Grands noms et petits budgets
Les réalisateurs canadiens contemporains sont nombreux à rayonner sur les écrans nationaux et étrangers : Denis Côté (Boris sans Béatrice), François Delisle (Chorus), Denis Villeneuve (Incendies), Stéphane Lafleur (Tu dors Nicole), Maxime Giroux (Felix et Meira), Denys Arcand (Les Invasions Barbares) ou Xavier Dolan (Mommy). Ils complètent le panel des auteurs devenus internationaux, comme David Cronenberg et Atom Egoyan.
Le Canada produit en effet, selon les années, entre 80 et 120 films par an (103 en 2015). Le budget moyen est bas, autour de 3,6 millions de dollars.
Les films de plus de 10 millions de dollars sont rares, passant de 9 % à 5 % en 2015. A titre de comparaison, un blockbuster américain coute en général entre 80 et 120 millions de dollars. Le marché du film canadien se rapproche en cela du marché du film français, avec un nombre faible de gros budgets. Mais la structure de production est bien plus fragile : 72 % des films canadiens ont un budget inférieur à 5 millions de dollars.
Le Québec concentre un peu plus de 50 % de la production nationale
Le Québec concentre un peu plus de 50 % de la production nationale de films, contre 30 % pour l’Ontario et 20 % pour la Colombie britannique. 1 % du volume de production est localisé dans l’Alberta, et aucun film n’est tourné dans les autres provinces !

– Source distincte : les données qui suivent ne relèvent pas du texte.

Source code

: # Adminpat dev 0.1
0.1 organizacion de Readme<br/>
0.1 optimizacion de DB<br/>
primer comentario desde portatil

Malgré la domination du Québec, les œuvres en langue française constituent moins d’un tiers de la production nationale (97 millions de dollars sur 350), soit une trentaine de films contre 70 longs métrages en anglais. Les films en langue française ont aussi des budgets plus bas, à 2,9 M de dollars en moyenne contre 3,5 M de dollars - écart qui s’explique par le plus grand nombre de films en anglais au budget conséquent, notamment les coproductions internationales.
Une myriade de petits producteurs maillent le tissu industriel canadien. Côté francophone, Luc Dery et Kim McRaw de MicroScope Media ont produit Denis Villeneuve et Stéphane Lafleur (Tu dors Nicole) ; Sylvain Corveil, Pascal Bascaron et Nancy Grant, de Meta films, ont financé Xavier Dolan et Denis Côté ; Marc Daigle et Bernadette Payeur (ACPAV) ont produit Sebastien Pilote (Le Démantèlement). Chez les anglophones, Atom Egoyan a été produit par Robert Lantos et Ari Lantos de Serendipity Point ; Cronenberg par Martin Katz de Prospero Pictures. Comme en France, ces petites sociétés de producteurs sortent un ou deux films par an, dans une économie assez fragile et reposant largement sur le succès en festival de leurs films pour espérer un rayonnement international.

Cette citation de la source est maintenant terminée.